Mariella Moon, @mariella_moon
20th of June, 2019
NASA's Jet Propulsion Laboratory (JPL) suffers from multiple cybersecurity weaknesses despite the advances it has achieved in space technology, according to the agency's Office of Inspector General (PDF). Investigators looked into the research center's network security controls after an April 2018 security breach, wherein a Raspberry Pi that was not authorized to be linked to the JPL network was targeted by hackers. The attackers were able to steal 500 megabytes of data from one of its major mission systems, and they also used that chance to find a gateway that allowed them to go deeper into JPL's network.
Diving deeper into the system gave the hackers access to several major missions, including NASA's Deep Space Network -- its network of spacecraft communication facilities. As a result, the security teams of some sensitive programs, such as the Orion Multi-Purpose Crew Vehicle and the International Space Station, have chosen to disconnect from the agency's network.
In addition to having reduced visibility to devices connected to its network and to not keeping different parts of its network separate, investigators have also found instances of security tickets not being resolved for extended periods of time.
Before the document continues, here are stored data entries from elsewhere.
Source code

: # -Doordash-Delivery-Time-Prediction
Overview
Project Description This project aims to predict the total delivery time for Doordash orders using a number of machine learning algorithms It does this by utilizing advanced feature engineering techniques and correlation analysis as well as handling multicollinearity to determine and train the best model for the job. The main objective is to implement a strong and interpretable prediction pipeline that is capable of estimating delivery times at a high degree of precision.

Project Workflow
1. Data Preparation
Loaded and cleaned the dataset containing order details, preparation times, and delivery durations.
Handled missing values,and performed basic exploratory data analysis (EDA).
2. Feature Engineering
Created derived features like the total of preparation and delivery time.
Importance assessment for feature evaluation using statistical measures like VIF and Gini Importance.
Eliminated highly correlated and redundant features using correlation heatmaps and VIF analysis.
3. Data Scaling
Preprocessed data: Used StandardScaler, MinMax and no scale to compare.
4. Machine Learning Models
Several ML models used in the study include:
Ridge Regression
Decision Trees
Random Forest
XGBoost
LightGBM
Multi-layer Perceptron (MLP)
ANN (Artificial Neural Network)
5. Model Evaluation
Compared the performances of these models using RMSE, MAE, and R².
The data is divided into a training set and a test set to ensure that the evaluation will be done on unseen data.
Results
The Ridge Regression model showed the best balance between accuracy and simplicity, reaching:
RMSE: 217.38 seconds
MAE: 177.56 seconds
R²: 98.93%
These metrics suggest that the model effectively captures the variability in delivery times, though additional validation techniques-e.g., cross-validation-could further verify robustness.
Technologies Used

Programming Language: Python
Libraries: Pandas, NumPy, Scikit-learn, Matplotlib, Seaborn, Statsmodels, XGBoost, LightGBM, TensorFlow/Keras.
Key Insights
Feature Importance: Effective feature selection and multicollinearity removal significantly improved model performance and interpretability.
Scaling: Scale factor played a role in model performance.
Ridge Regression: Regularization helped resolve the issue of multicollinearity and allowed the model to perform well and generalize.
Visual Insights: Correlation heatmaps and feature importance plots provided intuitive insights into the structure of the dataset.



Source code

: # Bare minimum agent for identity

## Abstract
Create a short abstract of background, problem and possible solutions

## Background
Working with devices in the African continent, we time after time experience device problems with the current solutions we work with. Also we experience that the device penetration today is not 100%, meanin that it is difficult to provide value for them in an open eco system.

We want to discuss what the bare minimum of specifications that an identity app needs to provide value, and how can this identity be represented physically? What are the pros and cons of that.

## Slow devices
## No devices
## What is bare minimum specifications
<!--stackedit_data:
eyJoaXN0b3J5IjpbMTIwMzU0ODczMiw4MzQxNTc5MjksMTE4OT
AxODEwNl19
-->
In some cases, the tickets sat unresolved for as long as 180 days. The investigators have also noted that JPL's incident management and response practices deviate from NASA's recommendations.
The OIG recommended a fix for all those issues, and NASA agreed to all of them except one: establishing a formal threat-hunting process to find flaws before they even cause issues. It will verify if JPL follows through before closing the investigation entirely.